REQUIRED WORK >> Each line of the material should be set down exactly. Pictures are not part of the copy.

MATERIAL SHOWN >>
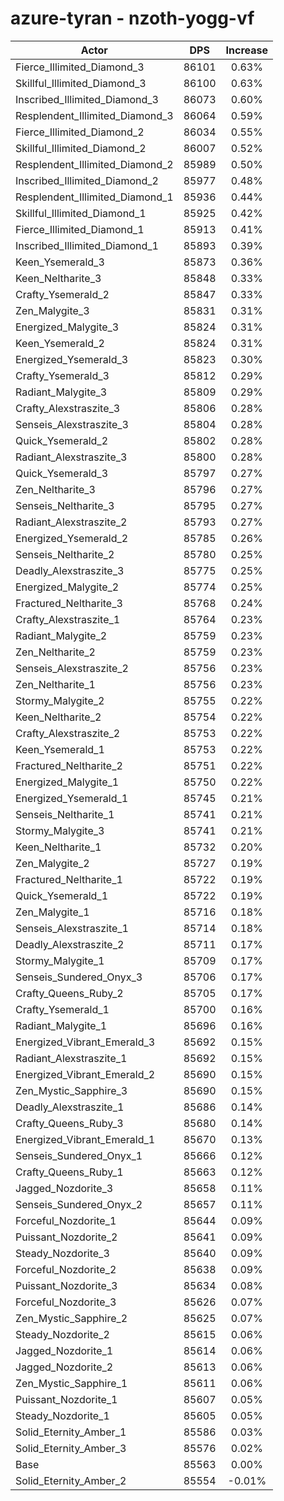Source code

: # azure-tyran - nzoth-yogg-vf
| Actor | DPS | Increase |
|---|:---:|:---:|
|Fierce_Illimited_Diamond_3|86101|0.63%|
|Skillful_Illimited_Diamond_3|86100|0.63%|
|Inscribed_Illimited_Diamond_3|86073|0.60%|
|Resplendent_Illimited_Diamond_3|86064|0.59%|
|Fierce_Illimited_Diamond_2|86034|0.55%|
|Skillful_Illimited_Diamond_2|86007|0.52%|
|Resplendent_Illimited_Diamond_2|85989|0.50%|
|Inscribed_Illimited_Diamond_2|85977|0.48%|
|Resplendent_Illimited_Diamond_1|85936|0.44%|
|Skillful_Illimited_Diamond_1|85925|0.42%|
|Fierce_Illimited_Diamond_1|85913|0.41%|
|Inscribed_Illimited_Diamond_1|85893|0.39%|
|Keen_Ysemerald_3|85873|0.36%|
|Keen_Neltharite_3|85848|0.33%|
|Crafty_Ysemerald_2|85847|0.33%|
|Zen_Malygite_3|85831|0.31%|
|Energized_Malygite_3|85824|0.31%|
|Keen_Ysemerald_2|85824|0.31%|
|Energized_Ysemerald_3|85823|0.30%|
|Crafty_Ysemerald_3|85812|0.29%|
|Radiant_Malygite_3|85809|0.29%|
|Crafty_Alexstraszite_3|85806|0.28%|
|Senseis_Alexstraszite_3|85804|0.28%|
|Quick_Ysemerald_2|85802|0.28%|
|Radiant_Alexstraszite_3|85800|0.28%|
|Quick_Ysemerald_3|85797|0.27%|
|Zen_Neltharite_3|85796|0.27%|
|Senseis_Neltharite_3|85795|0.27%|
|Radiant_Alexstraszite_2|85793|0.27%|
|Energized_Ysemerald_2|85785|0.26%|
|Senseis_Neltharite_2|85780|0.25%|
|Deadly_Alexstraszite_3|85775|0.25%|
|Energized_Malygite_2|85774|0.25%|
|Fractured_Neltharite_3|85768|0.24%|
|Crafty_Alexstraszite_1|85764|0.23%|
|Radiant_Malygite_2|85759|0.23%|
|Zen_Neltharite_2|85759|0.23%|
|Senseis_Alexstraszite_2|85756|0.23%|
|Zen_Neltharite_1|85756|0.23%|
|Stormy_Malygite_2|85755|0.22%|
|Keen_Neltharite_2|85754|0.22%|
|Crafty_Alexstraszite_2|85753|0.22%|
|Keen_Ysemerald_1|85753|0.22%|
|Fractured_Neltharite_2|85751|0.22%|
|Energized_Malygite_1|85750|0.22%|
|Energized_Ysemerald_1|85745|0.21%|
|Senseis_Neltharite_1|85741|0.21%|
|Stormy_Malygite_3|85741|0.21%|
|Keen_Neltharite_1|85732|0.20%|
|Zen_Malygite_2|85727|0.19%|
|Fractured_Neltharite_1|85722|0.19%|
|Quick_Ysemerald_1|85722|0.19%|
|Zen_Malygite_1|85716|0.18%|
|Senseis_Alexstraszite_1|85714|0.18%|
|Deadly_Alexstraszite_2|85711|0.17%|
|Stormy_Malygite_1|85709|0.17%|
|Senseis_Sundered_Onyx_3|85706|0.17%|
|Crafty_Queens_Ruby_2|85705|0.17%|
|Crafty_Ysemerald_1|85700|0.16%|
|Radiant_Malygite_1|85696|0.16%|
|Energized_Vibrant_Emerald_3|85692|0.15%|
|Radiant_Alexstraszite_1|85692|0.15%|
|Energized_Vibrant_Emerald_2|85690|0.15%|
|Zen_Mystic_Sapphire_3|85690|0.15%|
|Deadly_Alexstraszite_1|85686|0.14%|
|Crafty_Queens_Ruby_3|85680|0.14%|
|Energized_Vibrant_Emerald_1|85670|0.13%|
|Senseis_Sundered_Onyx_1|85666|0.12%|
|Crafty_Queens_Ruby_1|85663|0.12%|
|Jagged_Nozdorite_3|85658|0.11%|
|Senseis_Sundered_Onyx_2|85657|0.11%|
|Forceful_Nozdorite_1|85644|0.09%|
|Puissant_Nozdorite_2|85641|0.09%|
|Steady_Nozdorite_3|85640|0.09%|
|Forceful_Nozdorite_2|85638|0.09%|
|Puissant_Nozdorite_3|85634|0.08%|
|Forceful_Nozdorite_3|85626|0.07%|
|Zen_Mystic_Sapphire_2|85625|0.07%|
|Steady_Nozdorite_2|85615|0.06%|
|Jagged_Nozdorite_1|85614|0.06%|
|Jagged_Nozdorite_2|85613|0.06%|
|Zen_Mystic_Sapphire_1|85611|0.06%|
|Puissant_Nozdorite_1|85607|0.05%|
|Steady_Nozdorite_1|85605|0.05%|
|Solid_Eternity_Amber_1|85586|0.03%|
|Solid_Eternity_Amber_3|85576|0.02%|
|Base|85563|0.00%|
|Solid_Eternity_Amber_2|85554|-0.01%|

SOLUTION TO THIS TASK >>
Source code

: # azure-tyran - nzoth-yogg-vf
| Actor | DPS | Increase |
|---|:---:|:---:|
|Fierce_Illimited_Diamond_3|86101|0.63%|
|Skillful_Illimited_Diamond_3|86100|0.63%|
|Inscribed_Illimited_Diamond_3|86073|0.60%|
|Resplendent_Illimited_Diamond_3|86064|0.59%|
|Fierce_Illimited_Diamond_2|86034|0.55%|
|Skillful_Illimited_Diamond_2|86007|0.52%|
|Resplendent_Illimited_Diamond_2|85989|0.50%|
|Inscribed_Illimited_Diamond_2|85977|0.48%|
|Resplendent_Illimited_Diamond_1|85936|0.44%|
|Skillful_Illimited_Diamond_1|85925|0.42%|
|Fierce_Illimited_Diamond_1|85913|0.41%|
|Inscribed_Illimited_Diamond_1|85893|0.39%|
|Keen_Ysemerald_3|85873|0.36%|
|Keen_Neltharite_3|85848|0.33%|
|Crafty_Ysemerald_2|85847|0.33%|
|Zen_Malygite_3|85831|0.31%|
|Energized_Malygite_3|85824|0.31%|
|Keen_Ysemerald_2|85824|0.31%|
|Energized_Ysemerald_3|85823|0.30%|
|Crafty_Ysemerald_3|85812|0.29%|
|Radiant_Malygite_3|85809|0.29%|
|Crafty_Alexstraszite_3|85806|0.28%|
|Senseis_Alexstraszite_3|85804|0.28%|
|Quick_Ysemerald_2|85802|0.28%|
|Radiant_Alexstraszite_3|85800|0.28%|
|Quick_Ysemerald_3|85797|0.27%|
|Zen_Neltharite_3|85796|0.27%|
|Senseis_Neltharite_3|85795|0.27%|
|Radiant_Alexstraszite_2|85793|0.27%|
|Energized_Ysemerald_2|85785|0.26%|
|Senseis_Neltharite_2|85780|0.25%|
|Deadly_Alexstraszite_3|85775|0.25%|
|Energized_Malygite_2|85774|0.25%|
|Fractured_Neltharite_3|85768|0.24%|
|Crafty_Alexstraszite_1|85764|0.23%|
|Radiant_Malygite_2|85759|0.23%|
|Zen_Neltharite_2|85759|0.23%|
|Senseis_Alexstraszite_2|85756|0.23%|
|Zen_Neltharite_1|85756|0.23%|
|Stormy_Malygite_2|85755|0.22%|
|Keen_Neltharite_2|85754|0.22%|
|Crafty_Alexstraszite_2|85753|0.22%|
|Keen_Ysemerald_1|85753|0.22%|
|Fractured_Neltharite_2|85751|0.22%|
|Energized_Malygite_1|85750|0.22%|
|Energized_Ysemerald_1|85745|0.21%|
|Senseis_Neltharite_1|85741|0.21%|
|Stormy_Malygite_3|85741|0.21%|
|Keen_Neltharite_1|85732|0.20%|
|Zen_Malygite_2|85727|0.19%|
|Fractured_Neltharite_1|85722|0.19%|
|Quick_Ysemerald_1|85722|0.19%|
|Zen_Malygite_1|85716|0.18%|
|Senseis_Alexstraszite_1|85714|0.18%|
|Deadly_Alexstraszite_2|85711|0.17%|
|Stormy_Malygite_1|85709|0.17%|
|Senseis_Sundered_Onyx_3|85706|0.17%|
|Crafty_Queens_Ruby_2|85705|0.17%|
|Crafty_Ysemerald_1|85700|0.16%|
|Radiant_Malygite_1|85696|0.16%|
|Energized_Vibrant_Emerald_3|85692|0.15%|
|Radiant_Alexstraszite_1|85692|0.15%|
|Energized_Vibrant_Emerald_2|85690|0.15%|
|Zen_Mystic_Sapphire_3|85690|0.15%|
|Deadly_Alexstraszite_1|85686|0.14%|
|Crafty_Queens_Ruby_3|85680|0.14%|
|Energized_Vibrant_Emerald_1|85670|0.13%|
|Senseis_Sundered_Onyx_1|85666|0.12%|
|Crafty_Queens_Ruby_1|85663|0.12%|
|Jagged_Nozdorite_3|85658|0.11%|
|Senseis_Sundered_Onyx_2|85657|0.11%|
|Forceful_Nozdorite_1|85644|0.09%|
|Puissant_Nozdorite_2|85641|0.09%|
|Steady_Nozdorite_3|85640|0.09%|
|Forceful_Nozdorite_2|85638|0.09%|
|Puissant_Nozdorite_3|85634|0.08%|
|Forceful_Nozdorite_3|85626|0.07%|
|Zen_Mystic_Sapphire_2|85625|0.07%|
|Steady_Nozdorite_2|85615|0.06%|
|Jagged_Nozdorite_1|85614|0.06%|
|Jagged_Nozdorite_2|85613|0.06%|
|Zen_Mystic_Sapphire_1|85611|0.06%|
|Puissant_Nozdorite_1|85607|0.05%|
|Steady_Nozdorite_1|85605|0.05%|
|Solid_Eternity_Amber_1|85586|0.03%|
|Solid_Eternity_Amber_3|85576|0.02%|
|Base|85563|0.00%|
|Solid_Eternity_Amber_2|85554|-0.01%|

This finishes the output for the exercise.